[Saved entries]
Segment Open
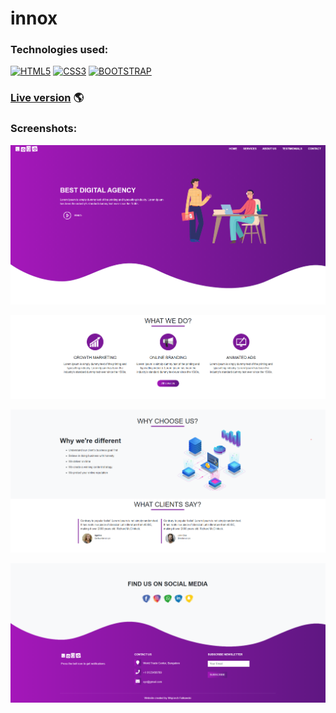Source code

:# innox

### Technologies used:

[![HTML5](https://img.shields.io/badge/-HTML5-E34F26?style=flat-square&logo=html5&logoColor=white)]()
[![CSS3](https://img.shields.io/badge/-CSS3-1572B6?style=flat-square&logo=css3)]()
[![BOOTSTRAP](https://img.shields.io/badge/-Bootstrap-7952b3?style=flat-square&logo=bootstrap&logoColor=white)]()

### [Live version](https://wojciechxfalkowski.github.io/best-digital-agency/) 🌎

### Screenshots:

<p align="center">
  <img src="./images//home.png?raw=true" alt="Home page"/>
</p>
<p align="center">
  <img src="images/services.png?raw=true" alt="Services"/>
</p>
<p align="center">
  <img src="./images/about-us.png?raw=true" alt="About us"/>
</p>
<p align="center">
  <img src="./images/contact-us.png?raw=true" alt="Contact us"/>
</p>
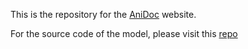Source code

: This is the repository for the [AniDoc](https://yihao-meng.github.io/AniDoc_demo/) website.

For the source code of the model, please visit this [repo](https://github.com/yihao-meng/AniDoc)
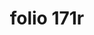 ---
layout: edition
title: folio 171r
manuscript: Florence, Biblioteca Marucelliana, Carte Rajna XIX.15
sigla: R
iip: r171r.tif
milestone: 341
---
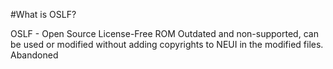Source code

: #What is OSLF?

OSLF - Open Source License-Free ROM
Outdated and non-supported, can be used or modified without adding
copyrights to NEUI in the modified files.
Abandoned
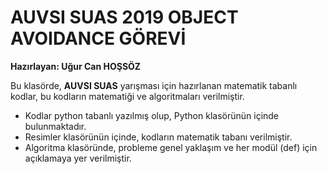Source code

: # AUVSI SUAS 2019 OBJECT AVOIDANCE GÖREVİ
**Hazırlayan: Uğur Can HOŞSÖZ**

Bu klasörde, **AUVSI SUAS** yarışması için hazırlanan matematik tabanlı kodlar, bu kodların matematiği ve algoritmaları verilmiştir.
- Kodlar python tabanlı yazılmış olup, Python klasörünün içinde bulunmaktadır. 
- Resimler klasörünün içinde, kodların matematik tabanı verilmiştir.
- Algoritma klasöründe, probleme genel yaklaşım ve her modül (def) için açıklamaya yer verilmiştir. 
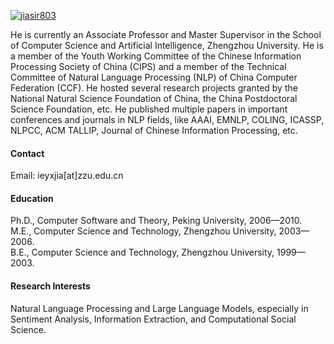 

[![jiasir803](https://img.shields.io/badge/jiasir803-github-blue?logo=github)](https://github.com/jiasir803)

He is currently an Associate Professor and Master Supervisor in the School of Computer Science and Artificial Intelligence, Zhengzhou University. He is a member of the Youth Working Committee of the Chinese Information Processing Society of China (CIPS) and a member of the Technical Committee of Natural Language Processing (NLP) of China Computer Federation (CCF). He hosted several research projects granted by the National Natural Science Foundation of China, the China Postdoctoral Science Foundation, etc. He published multiple papers in important conferences and journals in NLP fields, like AAAI, EMNLP, COLING, ICASSP, NLPCC, ACM TALLIP, Journal of Chinese Information Processing, etc.

#### Contact

Email: ieyxjia[at]zzu.edu.cn

#### Education
Ph.D., Computer Software and Theory, Peking University, 2006—2010.\
M.E., Computer Science and Technology, Zhengzhou University, 2003—2006.\
B.E., Computer Science and Technology, Zhengzhou University, 1999—2003.

#### Research Interests
Natural Language Processing and Large Language Models, especially in Sentiment Analysis, Information Extraction, and Computational Social Science.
Segment Closed
Instructions to follow >> Show the lines of the records above that mention "badge".

Exercise solution >>
[![HTML5](https://img.shields.io/badge/-HTML5-E34F26?style=flat-square&logo=html5&logoColor=white)]()
[![CSS3](https://img.shields.io/badge/-CSS3-1572B6?style=flat-square&logo=css3)]()
[![BOOTSTRAP](https://img.shields.io/badge/-Bootstrap-7952b3?style=flat-square&logo=bootstrap&logoColor=white)]()
[![jiasir803](https://img.shields.io/badge/jiasir803-github-blue?logo=github)](https://github.com/jiasir803)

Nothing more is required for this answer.